--- Supplied material Enclosed Below ---

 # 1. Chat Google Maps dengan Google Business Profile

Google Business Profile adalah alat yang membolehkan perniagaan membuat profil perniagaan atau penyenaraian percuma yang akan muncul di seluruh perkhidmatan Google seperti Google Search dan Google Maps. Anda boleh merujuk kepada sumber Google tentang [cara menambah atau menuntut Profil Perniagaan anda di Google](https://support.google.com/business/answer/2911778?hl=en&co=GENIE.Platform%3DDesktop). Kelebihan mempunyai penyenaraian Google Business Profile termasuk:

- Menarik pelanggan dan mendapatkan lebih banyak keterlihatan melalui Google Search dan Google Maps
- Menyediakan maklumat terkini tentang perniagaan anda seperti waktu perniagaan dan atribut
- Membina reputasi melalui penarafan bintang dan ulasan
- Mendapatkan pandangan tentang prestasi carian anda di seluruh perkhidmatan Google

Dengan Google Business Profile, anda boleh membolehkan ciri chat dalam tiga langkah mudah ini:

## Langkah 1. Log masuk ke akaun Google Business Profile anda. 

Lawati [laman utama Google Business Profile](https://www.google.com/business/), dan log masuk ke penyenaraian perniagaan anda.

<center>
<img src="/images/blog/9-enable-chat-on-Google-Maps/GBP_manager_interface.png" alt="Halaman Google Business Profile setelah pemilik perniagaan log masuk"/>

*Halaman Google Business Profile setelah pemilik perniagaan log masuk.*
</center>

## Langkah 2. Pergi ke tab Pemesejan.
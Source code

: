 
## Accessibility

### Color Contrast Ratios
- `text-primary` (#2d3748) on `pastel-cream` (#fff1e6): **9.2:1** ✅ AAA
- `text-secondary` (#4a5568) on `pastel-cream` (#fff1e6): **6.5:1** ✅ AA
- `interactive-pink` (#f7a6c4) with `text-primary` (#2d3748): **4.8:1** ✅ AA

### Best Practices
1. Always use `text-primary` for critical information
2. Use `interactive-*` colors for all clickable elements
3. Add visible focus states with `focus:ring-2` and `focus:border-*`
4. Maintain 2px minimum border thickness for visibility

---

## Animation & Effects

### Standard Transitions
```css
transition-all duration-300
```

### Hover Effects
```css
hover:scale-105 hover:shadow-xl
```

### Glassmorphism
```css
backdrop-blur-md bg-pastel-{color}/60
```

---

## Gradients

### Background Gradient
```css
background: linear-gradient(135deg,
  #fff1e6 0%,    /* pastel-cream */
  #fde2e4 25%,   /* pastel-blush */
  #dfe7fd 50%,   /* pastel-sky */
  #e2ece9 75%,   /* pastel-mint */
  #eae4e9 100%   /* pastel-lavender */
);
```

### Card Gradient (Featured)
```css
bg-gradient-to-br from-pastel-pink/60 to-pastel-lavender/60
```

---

--- End of Enclosed Supplied material ---

### [Problem]
Every record must be transcribed exactly, with no line skipped.

### [Task response]
 # 1. Chat Google Maps dengan Google Business Profile

Google Business Profile adalah alat yang membolehkan perniagaan membuat profil perniagaan atau penyenaraian percuma yang akan muncul di seluruh perkhidmatan Google seperti Google Search dan Google Maps. Anda boleh merujuk kepada sumber Google tentang [cara menambah atau menuntut Profil Perniagaan anda di Google](https://support.google.com/business/answer/2911778?hl=en&co=GENIE.Platform%3DDesktop). Kelebihan mempunyai penyenaraian Google Business Profile termasuk:

- Menarik pelanggan dan mendapatkan lebih banyak keterlihatan melalui Google Search dan Google Maps
- Menyediakan maklumat terkini tentang perniagaan anda seperti waktu perniagaan dan atribut
- Membina reputasi melalui penarafan bintang dan ulasan
- Mendapatkan pandangan tentang prestasi carian anda di seluruh perkhidmatan Google

Dengan Google Business Profile, anda boleh membolehkan ciri chat dalam tiga langkah mudah ini:

## Langkah 1. Log masuk ke akaun Google Business Profile anda. 

Lawati [laman utama Google Business Profile](https://www.google.com/business/), dan log masuk ke penyenaraian perniagaan anda.

<center>
<img src="/images/blog/9-enable-chat-on-Google-Maps/GBP_manager_interface.png" alt="Halaman Google Business Profile setelah pemilik perniagaan log masuk"/>

*Halaman Google Business Profile setelah pemilik perniagaan log masuk.*
</center>

## Langkah 2. Pergi ke tab Pemesejan.
Source code

: 
## Accessibility

### Color Contrast Ratios
- `text-primary` (#2d3748) on `pastel-cream` (#fff1e6): **9.2:1** ✅ AAA
- `text-secondary` (#4a5568) on `pastel-cream` (#fff1e6): **6.5:1** ✅ AA
- `interactive-pink` (#f7a6c4) with `text-primary` (#2d3748): **4.8:1** ✅ AA

### Best Practices
1. Always use `text-primary` for critical information
2. Use `interactive-*` colors for all clickable elements
3. Add visible focus states with `focus:ring-2` and `focus:border-*`
4. Maintain 2px minimum border thickness for visibility

---

## Animation & Effects

### Standard Transitions
```css
transition-all duration-300
```

### Hover Effects
```css
hover:scale-105 hover:shadow-xl
```

### Glassmorphism
```css
backdrop-blur-md bg-pastel-{color}/60
```

---

## Gradients

### Background Gradient
```css
background: linear-gradient(135deg,
  #fff1e6 0%,    /* pastel-cream */
  #fde2e4 25%,   /* pastel-blush */
  #dfe7fd 50%,   /* pastel-sky */
  #e2ece9 75%,   /* pastel-mint */
  #eae4e9 100%   /* pastel-lavender */
);
```

### Card Gradient (Featured)
```css
bg-gradient-to-br from-pastel-pink/60 to-pastel-lavender/60
```

---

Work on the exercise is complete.